The American Taxpayer Relief Act of 2012 extended the $500,000 Section 179 deduction that the 2010 Small Business Jobs Act provided. Under this provision, farmers can deduct up to $500,000 in qualifying purchases. There is a dollar for dollar reduction of the deduction once the farmer’s fixed asset purchases go over $2,000,000. However, the Section 179 deduction is set to be reduced to $25,000 and limited to $200,000 in purchases come January 1, 2014 so farmers need to act before December 31, 2013 to take full advantage of this deduction.
What assets qualify?
The Section 179 deduction allows farmers to deduct part or all of the cost of qualifying farm assets placed in service during 2013. It applies to machinery, equipment and special use or single purpose agribusiness buildings such as bins, drying systems and livestock barns. But it is not available for general purpose agricultural buildings such as machine sheds and shops. New or used equipment, livestock and certain software are also eligible for this deduction. The equipment, vehicle(s) and/or software must be used for business purposes more than 50% of the time to qualify for the Section 179 Deduction.
50% Bonus Depreciation
In addition to the Section 179 deduction, farmers can also elect to deduct up to 50% Bonus Depreciation on their new qualifying asset purchases. The important difference to note is both new and used equipment qualifies for the Section 179 Deduction as long as the used equipment is “new to you” while Bonus Depreciation covers new equipment only.
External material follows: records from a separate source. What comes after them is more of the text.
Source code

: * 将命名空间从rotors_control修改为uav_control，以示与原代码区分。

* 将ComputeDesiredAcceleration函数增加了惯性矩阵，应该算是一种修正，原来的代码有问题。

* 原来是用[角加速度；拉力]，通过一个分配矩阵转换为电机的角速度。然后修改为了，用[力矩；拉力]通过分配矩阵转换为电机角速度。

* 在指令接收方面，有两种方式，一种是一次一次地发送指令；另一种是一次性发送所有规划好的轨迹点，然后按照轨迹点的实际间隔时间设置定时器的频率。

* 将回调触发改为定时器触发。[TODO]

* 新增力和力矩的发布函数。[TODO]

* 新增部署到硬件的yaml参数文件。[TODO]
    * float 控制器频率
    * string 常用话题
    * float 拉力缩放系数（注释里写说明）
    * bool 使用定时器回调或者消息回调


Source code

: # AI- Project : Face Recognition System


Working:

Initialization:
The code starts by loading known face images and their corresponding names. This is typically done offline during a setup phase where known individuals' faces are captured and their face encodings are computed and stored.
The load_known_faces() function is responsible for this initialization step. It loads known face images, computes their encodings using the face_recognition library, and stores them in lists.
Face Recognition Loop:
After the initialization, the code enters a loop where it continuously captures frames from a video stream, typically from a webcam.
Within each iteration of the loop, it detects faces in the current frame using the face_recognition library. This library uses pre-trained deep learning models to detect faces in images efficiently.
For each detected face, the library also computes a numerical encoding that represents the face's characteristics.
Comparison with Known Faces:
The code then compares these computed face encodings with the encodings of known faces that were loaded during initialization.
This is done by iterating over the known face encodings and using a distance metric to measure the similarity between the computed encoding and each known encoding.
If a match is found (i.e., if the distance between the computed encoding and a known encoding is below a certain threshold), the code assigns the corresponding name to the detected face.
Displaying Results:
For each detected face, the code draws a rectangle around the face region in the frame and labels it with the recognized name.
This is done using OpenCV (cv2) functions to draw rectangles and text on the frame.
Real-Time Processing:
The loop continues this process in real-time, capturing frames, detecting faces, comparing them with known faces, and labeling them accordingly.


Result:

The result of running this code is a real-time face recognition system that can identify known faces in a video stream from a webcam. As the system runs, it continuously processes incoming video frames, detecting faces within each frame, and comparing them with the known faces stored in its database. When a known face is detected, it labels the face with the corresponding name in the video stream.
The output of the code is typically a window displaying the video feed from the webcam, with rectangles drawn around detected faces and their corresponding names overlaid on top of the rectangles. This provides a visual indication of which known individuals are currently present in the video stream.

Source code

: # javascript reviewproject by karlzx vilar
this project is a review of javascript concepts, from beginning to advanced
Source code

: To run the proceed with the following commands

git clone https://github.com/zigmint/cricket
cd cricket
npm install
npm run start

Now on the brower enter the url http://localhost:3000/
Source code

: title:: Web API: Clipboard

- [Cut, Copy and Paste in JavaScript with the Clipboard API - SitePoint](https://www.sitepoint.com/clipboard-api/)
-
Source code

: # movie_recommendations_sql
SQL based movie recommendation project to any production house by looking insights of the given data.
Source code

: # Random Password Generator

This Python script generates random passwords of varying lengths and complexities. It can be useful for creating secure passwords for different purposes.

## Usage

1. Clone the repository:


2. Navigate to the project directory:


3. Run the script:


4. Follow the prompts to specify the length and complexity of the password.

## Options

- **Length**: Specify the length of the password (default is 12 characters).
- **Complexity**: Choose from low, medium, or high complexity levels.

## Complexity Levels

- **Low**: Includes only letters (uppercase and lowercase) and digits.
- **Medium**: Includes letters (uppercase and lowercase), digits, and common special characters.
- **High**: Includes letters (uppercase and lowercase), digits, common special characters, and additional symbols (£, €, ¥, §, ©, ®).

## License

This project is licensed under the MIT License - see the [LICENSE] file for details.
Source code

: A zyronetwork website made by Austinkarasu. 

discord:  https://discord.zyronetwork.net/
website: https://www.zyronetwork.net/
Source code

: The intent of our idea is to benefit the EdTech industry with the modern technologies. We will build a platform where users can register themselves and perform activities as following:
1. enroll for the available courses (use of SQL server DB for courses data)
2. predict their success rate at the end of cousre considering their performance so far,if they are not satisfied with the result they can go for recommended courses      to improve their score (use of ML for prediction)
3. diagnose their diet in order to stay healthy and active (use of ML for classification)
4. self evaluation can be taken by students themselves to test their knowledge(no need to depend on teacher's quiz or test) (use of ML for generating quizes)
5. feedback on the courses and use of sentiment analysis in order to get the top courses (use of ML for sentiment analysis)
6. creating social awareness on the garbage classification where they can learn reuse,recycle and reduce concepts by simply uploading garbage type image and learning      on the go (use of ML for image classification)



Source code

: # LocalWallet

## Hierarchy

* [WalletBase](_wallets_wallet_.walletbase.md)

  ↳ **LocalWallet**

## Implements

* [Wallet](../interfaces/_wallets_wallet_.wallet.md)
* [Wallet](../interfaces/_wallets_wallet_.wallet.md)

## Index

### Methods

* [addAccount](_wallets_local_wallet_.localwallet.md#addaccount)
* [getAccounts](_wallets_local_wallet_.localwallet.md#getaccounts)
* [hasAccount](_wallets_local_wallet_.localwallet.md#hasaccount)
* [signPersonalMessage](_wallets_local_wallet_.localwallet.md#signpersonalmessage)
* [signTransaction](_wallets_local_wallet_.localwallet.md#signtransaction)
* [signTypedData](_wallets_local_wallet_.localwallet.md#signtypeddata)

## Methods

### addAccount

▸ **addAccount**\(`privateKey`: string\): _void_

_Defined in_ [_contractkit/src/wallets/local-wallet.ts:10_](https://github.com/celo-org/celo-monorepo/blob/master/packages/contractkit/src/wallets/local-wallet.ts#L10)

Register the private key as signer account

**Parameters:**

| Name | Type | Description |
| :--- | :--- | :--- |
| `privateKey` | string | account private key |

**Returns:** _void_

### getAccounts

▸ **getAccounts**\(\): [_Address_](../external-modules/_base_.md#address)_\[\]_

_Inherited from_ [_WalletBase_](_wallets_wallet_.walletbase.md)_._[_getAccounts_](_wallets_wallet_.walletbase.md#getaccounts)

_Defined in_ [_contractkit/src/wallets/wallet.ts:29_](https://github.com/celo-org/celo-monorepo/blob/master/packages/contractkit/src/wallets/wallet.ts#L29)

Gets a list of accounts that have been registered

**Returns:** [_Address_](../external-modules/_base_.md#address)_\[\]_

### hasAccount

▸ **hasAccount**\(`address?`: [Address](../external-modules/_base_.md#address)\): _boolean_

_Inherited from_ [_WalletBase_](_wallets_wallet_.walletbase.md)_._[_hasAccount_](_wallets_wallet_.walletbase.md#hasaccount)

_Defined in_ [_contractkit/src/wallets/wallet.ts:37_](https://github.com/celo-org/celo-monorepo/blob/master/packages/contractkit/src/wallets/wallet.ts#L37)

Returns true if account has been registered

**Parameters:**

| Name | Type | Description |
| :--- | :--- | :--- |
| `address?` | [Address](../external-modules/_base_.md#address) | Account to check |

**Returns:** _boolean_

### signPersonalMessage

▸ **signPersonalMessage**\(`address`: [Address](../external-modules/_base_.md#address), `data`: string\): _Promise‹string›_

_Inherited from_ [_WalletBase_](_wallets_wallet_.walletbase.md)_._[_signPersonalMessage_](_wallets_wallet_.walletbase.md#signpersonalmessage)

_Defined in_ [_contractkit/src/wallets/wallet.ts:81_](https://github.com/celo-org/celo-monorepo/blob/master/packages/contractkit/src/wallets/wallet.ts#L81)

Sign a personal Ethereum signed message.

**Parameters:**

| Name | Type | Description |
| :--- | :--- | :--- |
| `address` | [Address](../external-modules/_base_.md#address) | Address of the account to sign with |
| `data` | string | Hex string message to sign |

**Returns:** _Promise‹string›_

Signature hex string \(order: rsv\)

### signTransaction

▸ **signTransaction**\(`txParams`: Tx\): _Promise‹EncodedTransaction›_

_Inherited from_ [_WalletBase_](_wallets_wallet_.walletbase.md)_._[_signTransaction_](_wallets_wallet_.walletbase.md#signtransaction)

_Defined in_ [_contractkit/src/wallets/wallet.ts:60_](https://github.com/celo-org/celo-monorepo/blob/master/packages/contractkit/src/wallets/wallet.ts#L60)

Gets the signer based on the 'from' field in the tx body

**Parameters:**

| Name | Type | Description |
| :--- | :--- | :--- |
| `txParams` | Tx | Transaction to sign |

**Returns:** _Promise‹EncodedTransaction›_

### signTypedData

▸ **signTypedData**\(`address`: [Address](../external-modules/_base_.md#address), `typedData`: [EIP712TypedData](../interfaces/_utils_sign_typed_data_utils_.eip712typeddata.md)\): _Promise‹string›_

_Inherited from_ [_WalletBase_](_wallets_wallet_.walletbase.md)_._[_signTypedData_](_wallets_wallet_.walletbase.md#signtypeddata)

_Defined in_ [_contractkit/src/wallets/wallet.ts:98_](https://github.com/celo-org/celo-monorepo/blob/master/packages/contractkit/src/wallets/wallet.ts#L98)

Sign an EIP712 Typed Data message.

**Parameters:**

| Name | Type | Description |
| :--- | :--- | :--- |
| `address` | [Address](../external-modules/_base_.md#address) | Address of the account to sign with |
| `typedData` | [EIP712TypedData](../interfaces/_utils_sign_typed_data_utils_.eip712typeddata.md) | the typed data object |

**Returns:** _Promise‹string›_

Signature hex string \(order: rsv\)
Current tax law does not extend Bonus Depreciation past December 31, 2013.
Farmers need to act quickly to take full advantage of these two excellent tax deductions before they either vanish completely or are reduced to a level where they have minimal effect on a farmer’s tax return. As with any sound financial decision, it is best to talk with your local tax professional to decide the best course of action for your operation.